Getting Ready to Transform

Ryan Frederick
4 min readMay 7, 2024

Getting ready for a transformation is an oxymoron, yet most people and organizations approach it this way. The common belief is that a transformation will happen when someone or something is ready to be transformed. There is no ready state for a transformation, only a willingness to transform.

Buying a pair of running sneakers doesn’t make you a runner. Buying cloud server space doesn’t mean you are operating in the cloud. Most purchases, personal or professional, are aspirational. We want to be something we aren’t, so we send ourselves signals that we’re getting ready for change. Most running sneakers that are purchased make more trips to Target than run miles, and most cloud servers never host or run anything of consequence. Actual transformations progress from being aspirational to being necessities. Only when the threshold of necessity is crossed can a transformation take place.

For a personal or company transformation to take place, a willing participant is needed, not a ready one. There is almost no way to be prepared for a transformation. You can’t read a book, take a class, or manifest a transformation. What you can do is acknowledge and accept that the current state isn’t acceptable and be willing to endure the discomfort, pain, and challenge of changing it.

There are no methodologies or blueprints for transformation. Can we learn from, be inspired by, and leverage examples of others’ transformations to help fuel us? Yes, but every transformation is individual to a person, organization, or community. We seek out approaches to copy because they promise ease, time savings, and shortcuts. We live in an age of hacks. I can say unequivocally that no person or company can transform through a couple of hacks or even a series.

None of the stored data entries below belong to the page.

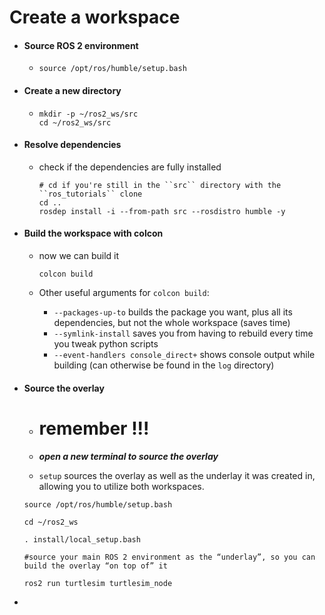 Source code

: # Create a workspace 

* #### Source ROS 2 environment

  * ```shell
    source /opt/ros/humble/setup.bash
    ```

    

* #### Create a new directory

  * ```shell
    mkdir -p ~/ros2_ws/src
    cd ~/ros2_ws/src
    ```

    

* #### Resolve dependencies

  * check if the dependencies are fully installed 

    ```shell
    # cd if you're still in the ``src`` directory with the ``ros_tutorials`` clone
    cd ..
    rosdep install -i --from-path src --rosdistro humble -y
    ```

    

* #### Build the workspace with colcon

  * now we can build it 

    ```shell
    colcon build
    ```

  * Other useful arguments for `colcon build`:

    - `--packages-up-to` builds the package you want, plus all its dependencies, but not the whole workspace (saves time)
    - `--symlink-install` saves you from having to rebuild every time you tweak python scripts
    - `--event-handlers console_direct+` shows console output while building (can otherwise be found in the `log` directory)

* #### Source the overlay

  * # remember !!!

  * ***open a new terminal to source the overlay***

  * `setup` sources the overlay as well as the underlay it was created in, allowing you to utilize both workspaces.

  ```shell
  source /opt/ros/humble/setup.bash
  
  cd ~/ros2_ws
  
  . install/local_setup.bash
  
  #source your main ROS 2 environment as the “underlay”, so you can build the overlay “on top of” it
  
  ros2 run turtlesim turtlesim_node
  ```

*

We can’t wait for transformations to happen, but transformations await us. Want to be fitter and healthier for an improved quality of life? That transformation is waiting for you. Want your organization to be more efficient, productive, and impactful? That transformation is waiting. Every transformation of consequence is waiting for us to be willing to leave behind the old and to start anew with what the transformation requires.

As a transformation evolves, many different things can be required to change. Some changes will be physical, systems-related, mental, and so on. The changes and requirements of a transformation sometimes happen in different sequences because all transformations are unique. Transformations meet a person or company where they are, then make asks based on the current state and respond accordingly. A personal trainer starts and progresses differently with every person. They assess where the person is and then act and plan accordingly. Transformations for companies such as digital transformations are similar in that they are based on a set of principles for being a digitally capable company, but how to get there differs for every company. Along with being there waiting for the willingness to transform, transformations leave the how and execution up to the free will of a person, company, or community.

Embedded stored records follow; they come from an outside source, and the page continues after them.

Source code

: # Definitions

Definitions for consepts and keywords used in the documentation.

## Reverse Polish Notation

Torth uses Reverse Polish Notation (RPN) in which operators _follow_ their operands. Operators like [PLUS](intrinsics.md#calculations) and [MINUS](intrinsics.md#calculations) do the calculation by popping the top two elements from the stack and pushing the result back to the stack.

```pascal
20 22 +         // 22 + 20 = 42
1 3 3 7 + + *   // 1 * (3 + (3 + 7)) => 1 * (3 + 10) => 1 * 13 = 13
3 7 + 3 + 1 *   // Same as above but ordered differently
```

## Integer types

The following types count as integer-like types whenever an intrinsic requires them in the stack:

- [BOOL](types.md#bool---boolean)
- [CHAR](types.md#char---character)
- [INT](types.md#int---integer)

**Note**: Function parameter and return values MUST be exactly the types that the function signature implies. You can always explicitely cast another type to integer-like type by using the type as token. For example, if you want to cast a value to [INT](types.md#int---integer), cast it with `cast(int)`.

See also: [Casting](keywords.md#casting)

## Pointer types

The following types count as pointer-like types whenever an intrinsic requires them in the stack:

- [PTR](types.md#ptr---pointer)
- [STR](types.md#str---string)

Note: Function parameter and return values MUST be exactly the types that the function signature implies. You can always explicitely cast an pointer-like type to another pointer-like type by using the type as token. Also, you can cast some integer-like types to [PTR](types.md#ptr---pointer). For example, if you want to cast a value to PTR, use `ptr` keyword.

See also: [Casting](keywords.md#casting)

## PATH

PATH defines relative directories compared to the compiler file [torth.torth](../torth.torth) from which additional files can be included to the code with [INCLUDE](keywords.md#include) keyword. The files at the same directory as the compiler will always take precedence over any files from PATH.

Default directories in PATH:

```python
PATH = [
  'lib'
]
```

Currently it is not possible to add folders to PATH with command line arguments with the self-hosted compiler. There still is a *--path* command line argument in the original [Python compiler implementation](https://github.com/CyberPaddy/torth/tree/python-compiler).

Being ready gets used as a crutch because it makes us believe that if we have the right pair of sneakers, we can start to run or be the right boss to fulfill our professional potential. Transformations don’t require any level of readiness beyond the willingness to change. The details and infrastructure of the change will happen as long as the person, organization, or community maintains the willingness and desire for a different existence during the transformation. Just as transformations are waiting for us to enact them, they also will go away without the continued willingness and effort to endure the process.

Transformations are about will. The will of a person, company, or community to initiate massive change because of the pain of the existing condition and the will to continue through the transformation when it gets arduous and daunting. There is no ready, only the will to start and continue. The continuing part is crucial as transformations are only long-lasting if we make it so. Most transformations are temporary. Transformations can be fleeting, and as people, companies, and communities, it is easy to regress. Transformations not only require the will to start but also to continue. Until a transformation becomes a core part of a person, company, or community’s identity, the transformation is at risk of ending. Initiating a transformation is hard; seeing a transformation through until it no longer has to be thought about and given attention because it is now part of who we are is harder.

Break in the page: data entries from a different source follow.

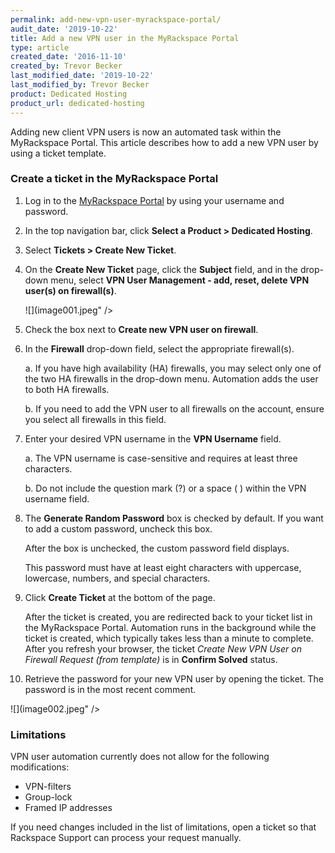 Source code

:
 ```yaml
---
permalink: add-new-vpn-user-myrackspace-portal/
audit_date: '2019-10-22'
title: Add a new VPN user in the MyRackspace Portal
type: article
created_date: '2016-11-10'
created_by: Trevor Becker
last_modified_date: '2019-10-22'
last_modified_by: Trevor Becker
product: Dedicated Hosting
product_url: dedicated-hosting
---
```


Adding new client VPN users is now an automated task within the MyRackspace
Portal. This article describes how to add a new VPN user by using a ticket
template.

### Create a ticket in the MyRackspace Portal

1. Log in to the [MyRackspace Portal](https://login.rackspace.com) by using your
   username and password.

2. In the top navigation bar, click **Select a Product > Dedicated Hosting**.

3. Select **Tickets > Create New Ticket**.

4. On the **Create New Ticket** page, click the **Subject** field, and in
   the drop-down menu, select **VPN User Management - add, reset, delete VPN user(s) on firewall(s)**.

   ![](image001.jpeg" />

5. Check the box next to **Create new VPN user on firewall**.

6. In the **Firewall** drop-down field, select the appropriate firewall(s).

   a. If you have high availability (HA) firewalls, you may select only one of the two
      HA firewalls in the drop-down menu. Automation adds the user to both HA firewalls.

   b. If you need to add the VPN user to all firewalls on the account, ensure
      you select all firewalls in this field.

7. Enter your desired VPN username in the **VPN Username** field.

   a. The VPN username is case-sensitive and requires at least three characters.

   b. Do not include the question mark (?) or a space ( ) within the VPN username field.

8. The **Generate Random Password** box is checked by default. If you want
   to add a custom password, uncheck this box.

   After the box is unchecked, the custom password field displays.

   This password must have at least eight characters with uppercase, lowercase,
   numbers, and special characters.

9. Click **Create Ticket** at the bottom of the page.

   After the ticket is created, you are redirected back to your ticket list in
   the MyRackspace Portal. Automation runs in the background while the ticket is
   created, which typically takes less than a minute to complete. After you
   refresh your browser, the ticket *Create New VPN User on Firewall Request (from template)*
   is in **Confirm Solved** status.

10. Retrieve the password for your new VPN user by opening the ticket. The
    password is in the most recent comment.

   ![](image002.jpeg" />

### Limitations

VPN user automation currently does not allow for the following modifications:

- VPN-filters
- Group-lock
- Framed IP addresses

If you need changes included in the list of limitations, open a ticket so that
Rackspace Support can process your request manually.
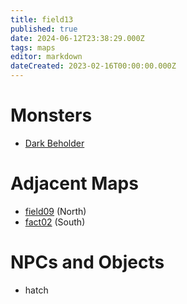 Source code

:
 ```yaml
---
title: field13
published: true
date: 2024-06-12T23:38:29.000Z
tags: maps
editor: markdown
dateCreated: 2023-02-16T00:00:00.000Z
---
```



# Monsters
 * [Dark Beholder](/monsters/dark-beholder)

# Adjacent Maps
 * [field09](/maps/field09) (North)
 * [fact02](/maps/fact02) (South)

# NPCs and Objects
 * hatch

Choosing to transform yourself, your organization, or your community is selfless and self-serving. Selfless in that others will benefit from the transformation to a better version and existence. We all have ripple effects far beyond what we can know. Transformations are self-serving because they bring out the untapped potential buried by the unwillingness to acknowledge and act on it. Transformations first serve the transformed, and then others are not only okay but great. The power of someone or something transforming is one of the greatest known forces.

Should you make a plan and have a checklist of things to do to prepare for a transformation? There is no harm in it, so go ahead. Just know that a transformation will see whether you have chosen to go through the rigors of transformation or are just going through the motions of getting ready to transform at some later point. The transformation you seek is waiting for you not to be prepared but to have the intention and will to embrace it.